MUNTZ: I think that’s a valid viewpoint. A lot of it depends on where you were in your journey and how far you’ve come and how far you think you have to go. Frankly though, I think the reason the legislature put it together was to do what it said — to stimulate the speed at which the change was going to happen. We are not famous for our nimbleness as it relates to the implementation of healthcare IT. If anything it has increased a sense of urgency which not many people had.
Going back to the difference I mentioned between transition and change, if the transition is too long, the pain continues longer than it should. We’ve seen this in every situation where we’ve done an implementation. Before it starts, people are excited about doing it. And the day before we swap out their old system, that system is enjoying its highest popularity. A couple of weeks after implementation, people are thrilled about the change, and if you ask them, they couldn’t think about going back. You wait another three weeks, they figure out what it can do and what it should be doing and their satisfaction increases.
And in about two months after go live, they have returned to their productivity measurements or are exceeding them, and can give you anecdotal evidence, as well as group evidence, of how much better they are than they were.
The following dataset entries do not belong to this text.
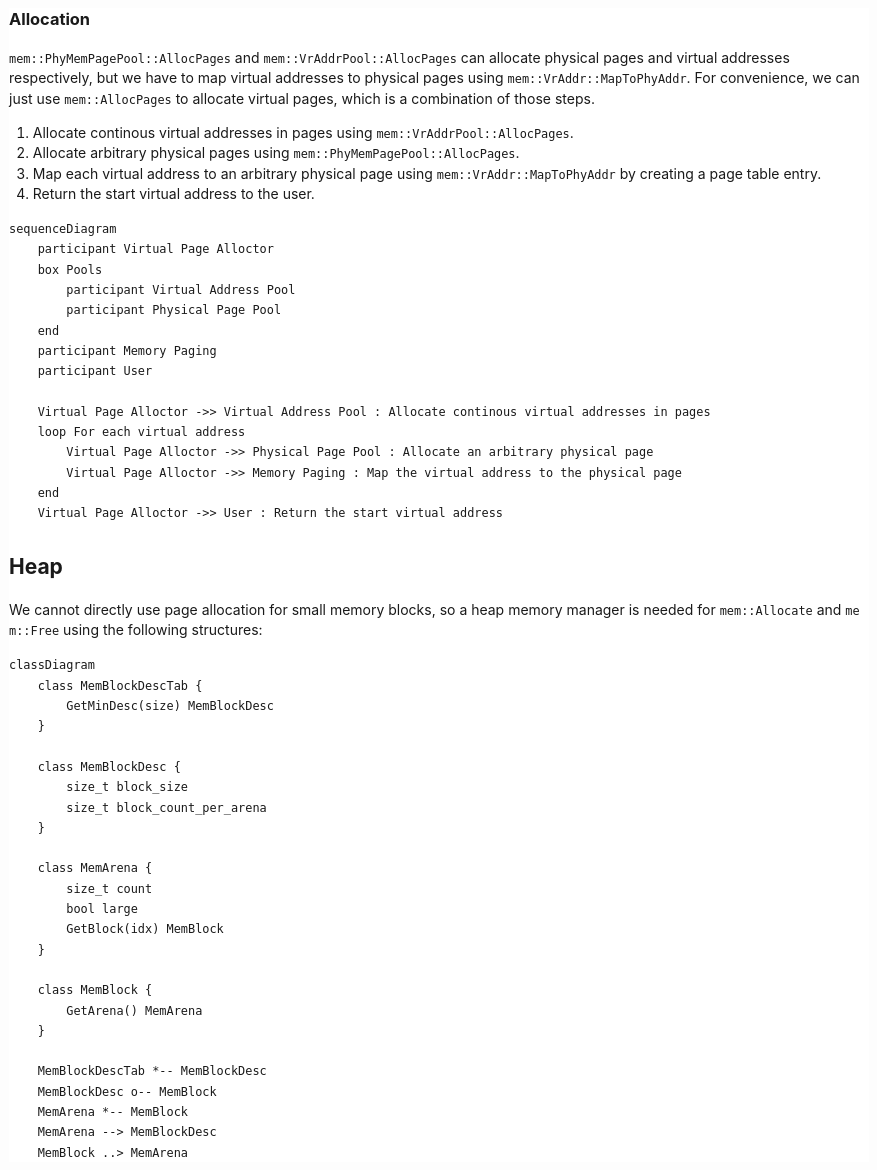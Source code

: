 ### Allocation

`mem::PhyMemPagePool::AllocPages` and `mem::VrAddrPool::AllocPages` can allocate physical pages and virtual addresses respectively, but we have to map virtual addresses to physical pages using `mem::VrAddr::MapToPhyAddr`. For convenience, we can just use `mem::AllocPages` to allocate virtual pages, which is a combination of those steps.

1. Allocate continous virtual addresses in pages using `mem::VrAddrPool::AllocPages`.
2. Allocate arbitrary physical pages using `mem::PhyMemPagePool::AllocPages`.
3. Map each virtual address to an arbitrary physical page using `mem::VrAddr::MapToPhyAddr` by creating a page table entry.
4. Return the start virtual address to the user.

```mermaid
sequenceDiagram
    participant Virtual Page Alloctor
    box Pools
        participant Virtual Address Pool
        participant Physical Page Pool
    end
    participant Memory Paging
    participant User

    Virtual Page Alloctor ->> Virtual Address Pool : Allocate continous virtual addresses in pages
    loop For each virtual address
        Virtual Page Alloctor ->> Physical Page Pool : Allocate an arbitrary physical page
        Virtual Page Alloctor ->> Memory Paging : Map the virtual address to the physical page
    end
    Virtual Page Alloctor ->> User : Return the start virtual address
```

## Heap

We cannot directly use page allocation for small memory blocks, so a heap memory manager is needed for `mem::Allocate` and `mem::Free` using the following structures:

```mermaid
classDiagram
    class MemBlockDescTab {
        GetMinDesc(size) MemBlockDesc
    }

    class MemBlockDesc {
        size_t block_size
        size_t block_count_per_arena
    }

    class MemArena {
        size_t count
        bool large
        GetBlock(idx) MemBlock
    }

    class MemBlock {
        GetArena() MemArena
    }

    MemBlockDescTab *-- MemBlockDesc
    MemBlockDesc o-- MemBlock
    MemArena *-- MemBlock
    MemArena --> MemBlockDesc
    MemBlock ..> MemArena
```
But if they weren’t forced to go through that, I’m not so sure it would occur as quickly as we want it to. As much as I don’t like it, sometimes external pressure to do the right thing is helpful.
GUERRA: You mentioned that vendors may be reaching their capacity. How can CIOs ensure they get the right level of service?
MUNTZ: And that’s the greatest problem we face. The advantage of letting people do things at their own pace was that you could train resources with more time, but the compressed timeline means you’re going to introduce change more quickly than people can adapt to it.
The only solution I can see is not to recruit and train independent consultants, but nurses and respiratory therapists, PTs, laboratory people inside our own institution who know our culture and who we can train on the vendor products. Those people are more sensitive to the clinical and operational implications of what they’re installing, rather than the features and functions.
GUERRA: Might the clinical side of the house start to resent IT poaching?
MUNTZ: Well, actually, we have that problem today. What we try to do is point out that if the nurse or other person has gotten to the point where they’re just not satisfied in their current role, they would have been attracted away by the vendors or by somebody else, and we are far better off retaining them inside the Baylor institution. And frankly, as the population ages and people are a little more weary or would like to get a little bit of rest from the physical demands of the job, we offer them an extraordinary outlet, because IT is not as physically demanding as turning patients. This is a good place for people to finish their career, as opposed to finishing it in a consulting firm.
Also, people working at the bedside get to touch half a dozen people a day, in terms of the difference you can make, and those differences are inestimable in terms of value. But if you work in IT, you can help every patient in every bed every day, and the value of that shouldn’t be underestimated. Healthcare IT allows you to still help the people you used to touch.